In its research, Jefferies identified power availability as the binding constraint on AI data center expansion, estimating that North America will add roughly 66 gigawatts of new data center capacity between 2025 and 2030 - a figure the analysts believe will still fall short of anticipated demand.
The analysts pointed to a pronounced gap between leasing activity and actual capacity deliveries. Jefferies estimated that in 2025 alone more than 15 GW of colocation leases were executed while just 3.3 GW of new capacity was delivered, underscoring the imbalance between tenant demand and construction completions.

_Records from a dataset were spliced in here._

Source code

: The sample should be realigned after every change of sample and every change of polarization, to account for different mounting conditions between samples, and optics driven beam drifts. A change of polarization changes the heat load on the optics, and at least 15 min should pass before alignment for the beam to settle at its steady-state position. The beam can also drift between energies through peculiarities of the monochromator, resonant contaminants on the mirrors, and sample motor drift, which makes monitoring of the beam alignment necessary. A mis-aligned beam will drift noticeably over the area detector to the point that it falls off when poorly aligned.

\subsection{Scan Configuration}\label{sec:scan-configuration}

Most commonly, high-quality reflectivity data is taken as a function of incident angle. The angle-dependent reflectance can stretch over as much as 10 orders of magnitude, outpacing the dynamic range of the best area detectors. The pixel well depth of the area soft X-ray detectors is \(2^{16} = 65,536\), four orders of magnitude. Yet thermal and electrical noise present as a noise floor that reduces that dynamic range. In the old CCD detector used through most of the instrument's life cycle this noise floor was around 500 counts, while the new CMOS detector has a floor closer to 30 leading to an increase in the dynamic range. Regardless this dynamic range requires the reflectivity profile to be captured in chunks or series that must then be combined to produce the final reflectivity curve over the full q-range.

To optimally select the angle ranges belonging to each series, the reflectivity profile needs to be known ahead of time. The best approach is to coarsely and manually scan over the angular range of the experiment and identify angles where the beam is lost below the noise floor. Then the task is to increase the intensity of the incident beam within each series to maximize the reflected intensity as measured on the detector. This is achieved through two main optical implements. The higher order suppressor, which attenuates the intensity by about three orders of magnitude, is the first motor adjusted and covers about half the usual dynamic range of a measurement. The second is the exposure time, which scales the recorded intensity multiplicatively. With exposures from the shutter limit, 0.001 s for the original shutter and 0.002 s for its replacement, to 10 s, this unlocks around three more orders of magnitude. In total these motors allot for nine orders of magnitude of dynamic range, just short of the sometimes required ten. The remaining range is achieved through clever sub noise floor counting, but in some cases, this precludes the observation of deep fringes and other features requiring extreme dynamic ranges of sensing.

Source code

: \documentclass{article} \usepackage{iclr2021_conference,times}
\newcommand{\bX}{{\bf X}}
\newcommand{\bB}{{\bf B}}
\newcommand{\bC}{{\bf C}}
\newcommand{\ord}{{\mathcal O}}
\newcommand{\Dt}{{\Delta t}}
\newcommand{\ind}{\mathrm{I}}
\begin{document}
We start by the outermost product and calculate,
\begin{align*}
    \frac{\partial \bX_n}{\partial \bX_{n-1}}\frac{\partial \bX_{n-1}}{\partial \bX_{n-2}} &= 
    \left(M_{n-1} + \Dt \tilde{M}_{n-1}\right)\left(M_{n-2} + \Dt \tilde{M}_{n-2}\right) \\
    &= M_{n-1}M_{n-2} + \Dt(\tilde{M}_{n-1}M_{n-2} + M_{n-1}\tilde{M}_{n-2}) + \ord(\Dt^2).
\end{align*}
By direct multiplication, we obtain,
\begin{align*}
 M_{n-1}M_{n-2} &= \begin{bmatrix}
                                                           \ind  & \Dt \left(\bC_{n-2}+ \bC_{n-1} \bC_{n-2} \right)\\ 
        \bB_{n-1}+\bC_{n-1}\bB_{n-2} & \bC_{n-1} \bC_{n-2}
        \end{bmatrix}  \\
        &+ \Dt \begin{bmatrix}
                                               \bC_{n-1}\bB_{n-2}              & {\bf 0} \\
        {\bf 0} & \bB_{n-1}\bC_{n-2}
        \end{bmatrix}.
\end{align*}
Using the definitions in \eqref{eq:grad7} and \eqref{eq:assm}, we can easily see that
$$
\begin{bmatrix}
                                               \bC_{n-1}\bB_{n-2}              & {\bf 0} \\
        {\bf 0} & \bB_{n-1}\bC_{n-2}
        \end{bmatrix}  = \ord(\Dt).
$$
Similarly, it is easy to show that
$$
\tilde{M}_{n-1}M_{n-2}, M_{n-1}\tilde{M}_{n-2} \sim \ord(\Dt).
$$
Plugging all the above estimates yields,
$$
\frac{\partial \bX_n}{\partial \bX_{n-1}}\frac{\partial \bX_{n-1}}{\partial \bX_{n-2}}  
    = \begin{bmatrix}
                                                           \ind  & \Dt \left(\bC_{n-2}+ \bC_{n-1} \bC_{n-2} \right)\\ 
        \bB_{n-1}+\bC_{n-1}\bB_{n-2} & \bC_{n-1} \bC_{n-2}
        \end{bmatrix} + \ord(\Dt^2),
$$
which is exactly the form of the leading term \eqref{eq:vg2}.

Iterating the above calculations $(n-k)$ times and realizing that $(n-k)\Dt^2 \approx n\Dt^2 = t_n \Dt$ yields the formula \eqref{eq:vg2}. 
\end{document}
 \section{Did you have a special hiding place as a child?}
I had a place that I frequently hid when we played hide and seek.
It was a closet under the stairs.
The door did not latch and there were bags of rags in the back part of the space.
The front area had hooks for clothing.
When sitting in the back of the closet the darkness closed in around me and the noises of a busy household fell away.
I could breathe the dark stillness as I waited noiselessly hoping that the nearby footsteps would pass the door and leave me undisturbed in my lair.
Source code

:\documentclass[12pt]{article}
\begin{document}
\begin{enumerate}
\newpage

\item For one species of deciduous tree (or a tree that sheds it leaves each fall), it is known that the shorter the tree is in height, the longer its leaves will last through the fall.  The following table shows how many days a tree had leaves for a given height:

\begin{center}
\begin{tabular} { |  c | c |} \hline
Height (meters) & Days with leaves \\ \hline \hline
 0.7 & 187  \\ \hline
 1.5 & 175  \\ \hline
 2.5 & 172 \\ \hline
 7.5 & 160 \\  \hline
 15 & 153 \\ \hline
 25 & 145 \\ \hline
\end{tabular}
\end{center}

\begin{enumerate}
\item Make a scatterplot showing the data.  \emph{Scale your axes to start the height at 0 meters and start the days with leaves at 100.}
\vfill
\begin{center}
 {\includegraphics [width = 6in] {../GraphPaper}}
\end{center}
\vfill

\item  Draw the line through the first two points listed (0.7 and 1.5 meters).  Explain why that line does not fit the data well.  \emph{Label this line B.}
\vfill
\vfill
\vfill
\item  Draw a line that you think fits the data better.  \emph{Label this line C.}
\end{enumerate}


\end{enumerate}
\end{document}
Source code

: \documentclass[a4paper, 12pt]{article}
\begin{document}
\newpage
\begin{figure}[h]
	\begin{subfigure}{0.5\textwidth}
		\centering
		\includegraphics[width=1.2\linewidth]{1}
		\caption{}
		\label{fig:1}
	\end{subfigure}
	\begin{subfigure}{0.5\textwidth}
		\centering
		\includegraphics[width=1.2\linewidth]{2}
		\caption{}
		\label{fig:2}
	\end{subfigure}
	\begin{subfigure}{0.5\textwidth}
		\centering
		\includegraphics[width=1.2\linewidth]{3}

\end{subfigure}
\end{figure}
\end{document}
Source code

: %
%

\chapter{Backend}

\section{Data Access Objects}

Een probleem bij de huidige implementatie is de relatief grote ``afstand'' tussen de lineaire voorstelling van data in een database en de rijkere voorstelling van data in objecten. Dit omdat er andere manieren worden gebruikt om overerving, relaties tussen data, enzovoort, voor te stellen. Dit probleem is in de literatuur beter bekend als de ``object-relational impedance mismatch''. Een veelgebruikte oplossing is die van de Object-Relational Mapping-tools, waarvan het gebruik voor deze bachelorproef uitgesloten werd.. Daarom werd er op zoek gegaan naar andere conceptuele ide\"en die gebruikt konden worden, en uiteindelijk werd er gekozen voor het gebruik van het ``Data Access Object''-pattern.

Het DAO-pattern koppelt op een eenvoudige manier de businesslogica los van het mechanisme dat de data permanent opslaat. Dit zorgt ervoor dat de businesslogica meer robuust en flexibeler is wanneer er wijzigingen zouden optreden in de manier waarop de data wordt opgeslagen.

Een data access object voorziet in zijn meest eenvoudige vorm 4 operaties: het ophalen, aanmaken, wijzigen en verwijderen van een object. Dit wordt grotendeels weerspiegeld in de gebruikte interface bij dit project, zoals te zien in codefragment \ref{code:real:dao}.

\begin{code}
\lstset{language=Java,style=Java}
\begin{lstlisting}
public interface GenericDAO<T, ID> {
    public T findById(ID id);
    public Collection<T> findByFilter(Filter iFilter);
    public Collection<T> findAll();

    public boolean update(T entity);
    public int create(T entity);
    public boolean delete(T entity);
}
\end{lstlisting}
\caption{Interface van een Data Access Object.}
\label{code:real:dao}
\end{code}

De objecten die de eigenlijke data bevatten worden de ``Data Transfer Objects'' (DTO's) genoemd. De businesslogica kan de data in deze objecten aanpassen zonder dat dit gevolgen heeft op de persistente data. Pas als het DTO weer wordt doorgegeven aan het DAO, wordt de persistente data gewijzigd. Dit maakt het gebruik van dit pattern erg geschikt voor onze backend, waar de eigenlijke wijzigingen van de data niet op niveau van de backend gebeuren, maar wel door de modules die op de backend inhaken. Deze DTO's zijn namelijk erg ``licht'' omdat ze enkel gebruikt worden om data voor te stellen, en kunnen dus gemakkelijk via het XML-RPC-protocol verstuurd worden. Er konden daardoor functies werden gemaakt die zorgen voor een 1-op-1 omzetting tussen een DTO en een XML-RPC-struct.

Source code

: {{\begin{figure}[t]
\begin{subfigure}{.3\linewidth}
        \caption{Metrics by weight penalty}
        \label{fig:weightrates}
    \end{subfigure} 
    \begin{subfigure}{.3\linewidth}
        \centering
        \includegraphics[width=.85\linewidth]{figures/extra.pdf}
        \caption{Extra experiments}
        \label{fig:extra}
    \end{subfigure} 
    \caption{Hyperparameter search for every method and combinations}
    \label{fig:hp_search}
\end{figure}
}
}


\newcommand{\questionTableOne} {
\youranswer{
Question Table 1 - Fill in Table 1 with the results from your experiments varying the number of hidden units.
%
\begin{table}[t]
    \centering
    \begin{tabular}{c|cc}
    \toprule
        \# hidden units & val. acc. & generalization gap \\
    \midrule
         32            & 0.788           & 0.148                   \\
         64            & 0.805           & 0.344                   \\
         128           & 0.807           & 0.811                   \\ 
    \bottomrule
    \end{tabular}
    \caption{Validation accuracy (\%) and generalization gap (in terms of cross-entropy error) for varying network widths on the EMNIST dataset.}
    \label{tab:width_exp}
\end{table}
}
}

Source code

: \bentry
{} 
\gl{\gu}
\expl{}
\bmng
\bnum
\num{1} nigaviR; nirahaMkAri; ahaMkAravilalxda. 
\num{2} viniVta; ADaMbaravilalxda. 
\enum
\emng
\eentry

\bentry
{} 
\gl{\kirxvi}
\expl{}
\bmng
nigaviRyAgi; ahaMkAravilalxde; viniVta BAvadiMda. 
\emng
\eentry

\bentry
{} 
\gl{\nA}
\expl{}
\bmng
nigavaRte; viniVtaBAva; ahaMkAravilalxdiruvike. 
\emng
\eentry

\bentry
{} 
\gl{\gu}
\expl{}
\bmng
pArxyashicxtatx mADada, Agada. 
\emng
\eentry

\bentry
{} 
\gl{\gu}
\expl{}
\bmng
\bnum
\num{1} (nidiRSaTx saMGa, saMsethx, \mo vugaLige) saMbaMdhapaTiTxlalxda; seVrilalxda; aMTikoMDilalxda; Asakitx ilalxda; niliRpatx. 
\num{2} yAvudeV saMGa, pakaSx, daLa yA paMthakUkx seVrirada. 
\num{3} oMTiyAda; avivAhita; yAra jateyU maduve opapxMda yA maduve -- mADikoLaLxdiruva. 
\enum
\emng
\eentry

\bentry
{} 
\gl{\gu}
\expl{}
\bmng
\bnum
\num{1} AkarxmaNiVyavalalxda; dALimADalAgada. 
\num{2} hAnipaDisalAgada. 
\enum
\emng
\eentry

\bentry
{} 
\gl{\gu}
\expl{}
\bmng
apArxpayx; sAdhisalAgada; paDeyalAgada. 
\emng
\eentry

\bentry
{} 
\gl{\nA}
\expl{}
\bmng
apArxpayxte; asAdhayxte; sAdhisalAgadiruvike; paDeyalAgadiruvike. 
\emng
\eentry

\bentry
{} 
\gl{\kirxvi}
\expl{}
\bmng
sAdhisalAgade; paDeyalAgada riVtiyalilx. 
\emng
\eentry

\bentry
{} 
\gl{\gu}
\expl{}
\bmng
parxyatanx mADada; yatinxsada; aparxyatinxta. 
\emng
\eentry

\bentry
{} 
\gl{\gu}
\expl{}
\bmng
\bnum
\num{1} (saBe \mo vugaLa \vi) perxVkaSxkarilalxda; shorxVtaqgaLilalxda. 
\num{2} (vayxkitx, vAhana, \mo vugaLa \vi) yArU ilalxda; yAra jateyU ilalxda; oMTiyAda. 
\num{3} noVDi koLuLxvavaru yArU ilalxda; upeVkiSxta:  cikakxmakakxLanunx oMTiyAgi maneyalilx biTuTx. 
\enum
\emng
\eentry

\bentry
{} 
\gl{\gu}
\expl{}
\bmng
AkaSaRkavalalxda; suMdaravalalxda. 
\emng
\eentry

Jefferies projects that the North American colocation data center market could grow from about $30 billion in annual revenue in 2025 to roughly $92 billion by 2030. That expansion, the firm argued, would greatly exceed the economics available from Bitcoin mining and shift the revenue profile for operators holding large power footprints.
Among the companies under coverage, analysts highlighted several factors they see as key differentiators: the quality of tenants a company can attract, the ability to finance new builds, and execution on delivering capacity. Firms that secure investment-grade hyperscaler tenants - including deals tied to major cloud providers such as Amazon and Google - are expected to benefit from lower financing costs and higher market valuations.
Jefferies expressed particularly favorable views on Cipher Digital and Hut 8, citing their established relationships with hyperscalers and connections to a Google-backed cloud provider, Fluidstack. Core Scientific was singled out for having already delivered 243 megawatts of AI infrastructure capacity, the most among the peer group covered by the bank.
Riot Platforms, despite a sizable footprint in Texas, received a more cautious assessment. Jefferies noted investor skepticism about Riot's ability to land a major hyperscaler lease beyond an existing retrofit agreement tied to AMD equipment.
The analysts also flagged regulatory uncertainties as a potential constraint on expansion. Multiple U.S. states are either considering or moving forward with limits on new data center developments amid concerns around electricity demand, water consumption, and environmental impacts; states referenced include Virginia, Georgia, Pennsylvania, and Maine.
These dynamics place energy-intensive infrastructure players at the intersection of technology demand and power availability. Companies that converted cryptocurrency-era power contracts and sites into colocation-ready or hyperscaler-ready data centers may find themselves competing for a rapidly tightening resource - electric supply capacity - as AI workloads proliferate.
Investors assessing this group should weigh which operators can secure high-quality tenants and financing, and which can deliver capacity on schedule, while monitoring regulatory measures at the state level that could constrain future development.